RBI Measures Target Stronger Cooperative Banks, Easier Credit for Societies

The Reserve Bank of India (RBI), in consultation with the Government of India, has announced a set of measures intended to improve the financial health, governance standards and digital readiness of cooperative banks. Central to the latest move is the decision that loans sanctioned by banks to the National Cooperative Development Corporation (NCDC) for on‑lending to cooperative societies will now qualify as priority sector lending (PSL) under the respective categories, with effect from January 19, 2026.

This applies to scheduled commercial banks other than Regional Rural Banks, Urban Cooperative Banks, Small Finance Banks and Local Area Banks, and is aligned to the purposes and activities defined in the Master Direction on Priority Sector Lending, 2025. By routing PSL‑eligible funds through a specialised institution such as NCDC, the framework seeks to expand and formalise credit access for cooperatives while keeping it within an established regulatory perimeter.

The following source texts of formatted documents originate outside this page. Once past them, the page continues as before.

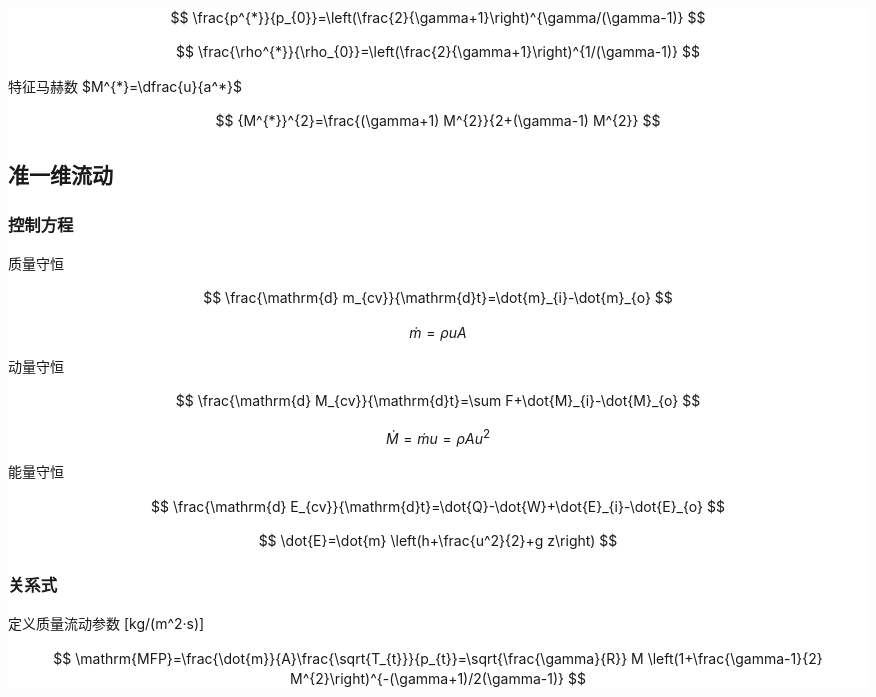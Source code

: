 $$
\frac{p^{*}}{p_{0}}=\left(\frac{2}{\gamma+1}\right)^{\gamma/(\gamma-1)}
$$

$$
\frac{\rho^{*}}{\rho_{0}}=\left(\frac{2}{\gamma+1}\right)^{1/(\gamma-1)}
$$

特征马赫数  $M^{*}=\dfrac{u}{a^*}$

$$
{M^{*}}^{2}=\frac{(\gamma+1) M^{2}}{2+(\gamma-1) M^{2}}
$$

## 准一维流动

### 控制方程

质量守恒

$$
\frac{\mathrm{d} m_{cv}}{\mathrm{d}t}=\dot{m}_{i}-\dot{m}_{o}
$$

$$
\dot{m}=\rho u A
$$

动量守恒

$$
\frac{\mathrm{d} M_{cv}}{\mathrm{d}t}=\sum F+\dot{M}_{i}-\dot{M}_{o}
$$

$$
\dot{M}=\dot{m} u=\rho A u^2
$$

能量守恒

$$
\frac{\mathrm{d} E_{cv}}{\mathrm{d}t}=\dot{Q}-\dot{W}+\dot{E}_{i}-\dot{E}_{o}
$$

$$
\dot{E}=\dot{m} \left(h+\frac{u^2}{2}+g z\right)
$$

### 关系式

定义质量流动参数 [kg/(m^2·s)]

$$
\mathrm{MFP}=\frac{\dot{m}}{A}\frac{\sqrt{T_{t}}}{p_{t}}=\sqrt{\frac{\gamma}{R}} M \left(1+\frac{\gamma-1}{2} M^{2}\right)^{-(\gamma+1)/2(\gamma-1)}
$$
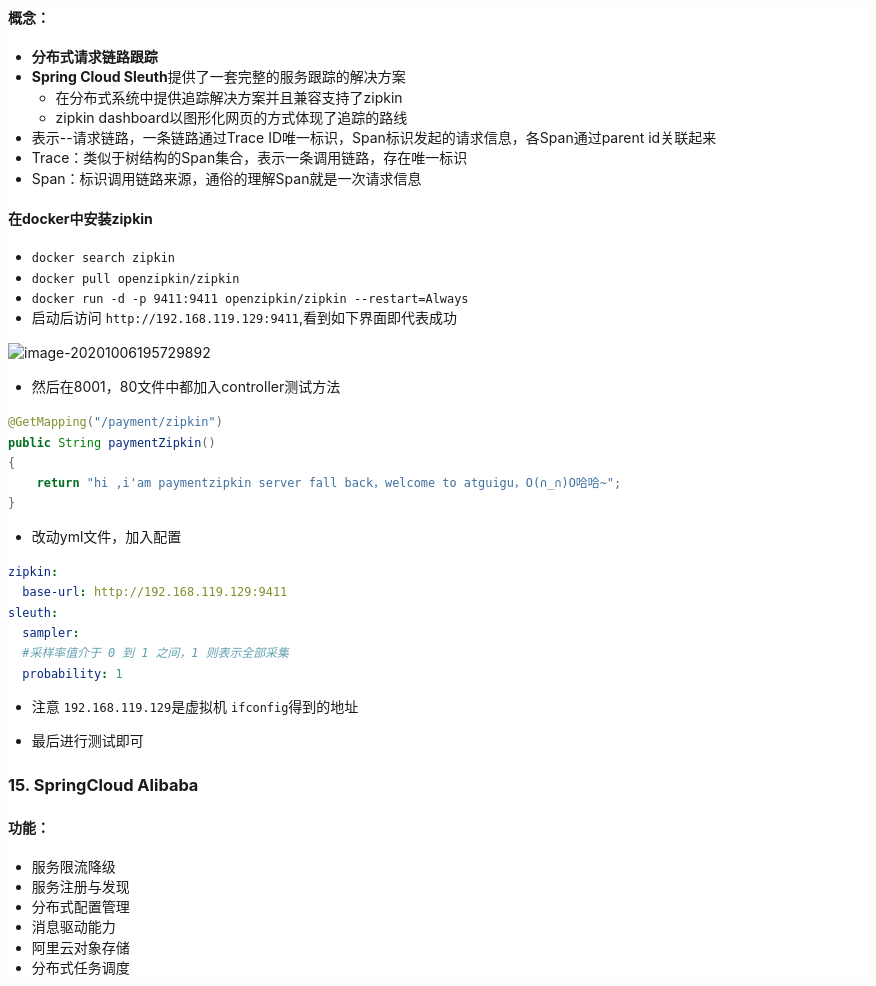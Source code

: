#### 概念：

- **分布式请求链路跟踪**
- **Spring Cloud Sleuth**提供了一套完整的服务跟踪的解决方案
  - 在分布式系统中提供追踪解决方案并且兼容支持了zipkin
  - zipkin dashboard以图形化网页的方式体现了追踪的路线
- 表示--请求链路，一条链路通过Trace ID唯一标识，Span标识发起的请求信息，各Span通过parent id关联起来
- Trace：类似于树结构的Span集合，表示一条调用链路，存在唯一标识
- Span：标识调用链路来源，通俗的理解Span就是一次请求信息



#### 在docker中安装zipkin

- `docker search zipkin`
- `docker pull openzipkin/zipkin`
- `docker run -d -p 9411:9411 openzipkin/zipkin --restart=Always`
- 启动后访问 `http://192.168.119.129:9411`,看到如下界面即代表成功

![image-20201006195729892](C:\Users\fhawk\AppData\Roaming\Typora\typora-user-images\image-20201006195729892.png)

- 然后在8001，80文件中都加入controller测试方法

```java
@GetMapping("/payment/zipkin")
public String paymentZipkin()
{
    return "hi ,i'am paymentzipkin server fall back，welcome to atguigu，O(∩_∩)O哈哈~";
}
```

- 改动yml文件，加入配置

```yml
zipkin:
  base-url: http://192.168.119.129:9411
sleuth:
  sampler:
  #采样率值介于 0 到 1 之间，1 则表示全部采集
  probability: 1
```

- 注意 `192.168.119.129`是虚拟机 `ifconfig`得到的地址

- 最后进行测试即可



### 15. SpringCloud Alibaba

#### 功能：

- 服务限流降级
- 服务注册与发现
- 分布式配置管理
- 消息驱动能力
- 阿里云对象存储
- 分布式任务调度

Strengthening the Cooperative Credit Channel

NCDC, a statutory corporation under the administrative control of the Ministry of Cooperation, has long been a key financier for cooperatives in agriculture, processing, marketing and allied activities. The RBI’s decision to recognise bank lending to NCDC as PSL when on‑lent to cooperative societies effectively gives banks a clearer incentive to deploy capital into this channel rather than treating cooperative exposure as a marginal activity. For cooperative societies, this can translate into more predictable and potentially lower‑cost funding for credit, infrastructure and working capital, particularly in rural and semi‑urban regions where alternative formal finance remains patchy.

The move builds on a broader set of steps aimed at improving cooperative banks’ balance sheets and operating flexibility. Urban Cooperative Banks have been permitted to open new branches, widening their reach in local markets. Their housing loan exposure limits have been raised from 10 per cent to 25 per cent of total loans and advances, allowing them to participate more meaningfully in retail credit where risk is better diversified and collateralised.

At the governance level, amendments to the Banking Regulation Act have increased directors’ terms on cooperative bank boards from eight to ten years, with the intent of providing more continuity and accountability in leadership while still retaining the need for periodic renewal.

Digital Infrastructure, Shared Services and Customer Protection

Alongside capital and governance reforms, there is a clear emphasis on bringing cooperative banks onto modern digital rails. Licensing fees for onboarding to the Aadhaar Enabled Payment System (AePS) have been reduced, lowering the cost of offering interoperable, biometric‑linked payment services to customers. This lowers friction for cooperative banks seeking to align with national payments infrastructure and supports a more uniform customer experience across different types of banks.

Institutionally, two shared entities have been created to address technology and operational gaps. The National Urban Co‑operative Finance and Development Corporation Limited (NUCFDC), a non‑deposit taking NBFC, has been set up as an umbrella organisation for Urban Cooperative Banks to provide information technology infrastructure and operational support.

In parallel, a Shared Services Entity named Sahakar Sarthi has been established to offer technological services to Rural Cooperative Banks. These shared platforms are designed to help institutions with limited in‑house capacity access common core banking, cybersecurity, analytics and compliance tools, rather than forcing each bank to build and maintain its own systems at sub‑scale.

A More Resilient Cooperative Banking Architecture

Taken together, the PSL reclassification, governance tweaks, digital‑infrastructure support and customer‑protection measures indicate a deliberate policy direction: to reposition cooperative banks as more resilient, better governed and technologically enabled institutions in the broader financial system, rather than as legacy entities on the margins.

For cooperative societies, easier access to credit through NCDC and better‑equipped partner banks can support investment in storage, processing, logistics and local enterprises. For customers, especially in rural and semi‑urban India, a more modern cooperative banking network promises safer deposits, wider product access and improved service quality backed by national payment and grievance‑redress systems.